Several years back, NextStage worked with a GenY etailer and made a suggestion that was revolutionary at the time: create a social shopping cart.
A social shopping cart?
People will spend more money when they are together than when they are shopping alone. Our suggestion was to create directed chatrooms where visitor A could open chat sessions with online friends, drawing them into the shopping experience. The client could brand the chat session and use it as an advertising vector. Visitor A originally "owned" the session, and visitors invited to the chat session could only respond to what Visitor A was considering. Later, the chat session became more open so that it more closely emulated a physical shopping experience, including the ability to invite a sales associate to take part, to create multiple shopping charts for a single chat session, etc.

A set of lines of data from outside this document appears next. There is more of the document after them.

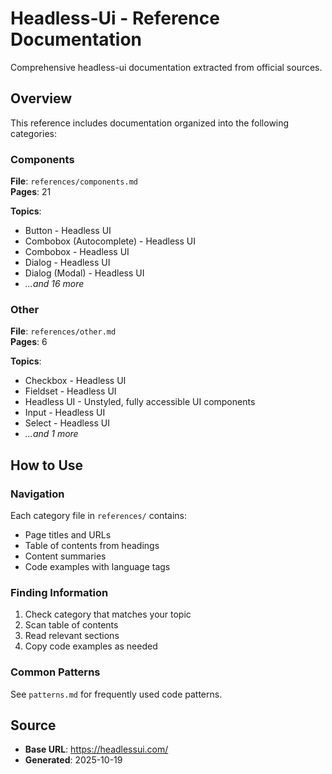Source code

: # Headless-Ui - Reference Documentation

Comprehensive headless-ui documentation extracted from official sources.

## Overview

This reference includes documentation organized into the following categories:

### Components

**File**: `references/components.md`  
**Pages**: 21

**Topics**:
- Button - Headless UI
- Combobox (Autocomplete) - Headless UI
- Combobox - Headless UI
- Dialog - Headless UI
- Dialog (Modal) - Headless UI
- *...and 16 more*

### Other

**File**: `references/other.md`  
**Pages**: 6

**Topics**:
- Checkbox - Headless UI
- Fieldset - Headless UI
- Headless UI - Unstyled, fully accessible UI components
- Input - Headless UI
- Select - Headless UI
- *...and 1 more*


## How to Use

### Navigation
Each category file in `references/` contains:
- Page titles and URLs
- Table of contents from headings
- Content summaries
- Code examples with language tags

### Finding Information
1. Check category that matches your topic
2. Scan table of contents
3. Read relevant sections
4. Copy code examples as needed

### Common Patterns
See `patterns.md` for frequently used code patterns.

## Source

- **Base URL**: https://headlessui.com/
- **Generated**: 2025-10-19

Sales skyrocketed. This same metaphor has been successfully extended into virtual worlds such as Second Life. This methodology also works for both genders (I was shocked at its success rate among males, to be honest).
Summary
There is more to this research and how we've been applying it around the globe than there is room to describe here. We've seen these concepts successfully applied in North and South America, Europe, Australia, China and Japan. Each socio-cultural demographic makes use of different elements -- what are called ability-distribution, differential-dropout and participation-rate hypotheses. The rules supplied above are, again, demonstrations of the theory and are intended to create social networks -- gatherings of individuals on a single site, be it a traditional "social site" or ecommerce site. Use the theory to determine applications wisely.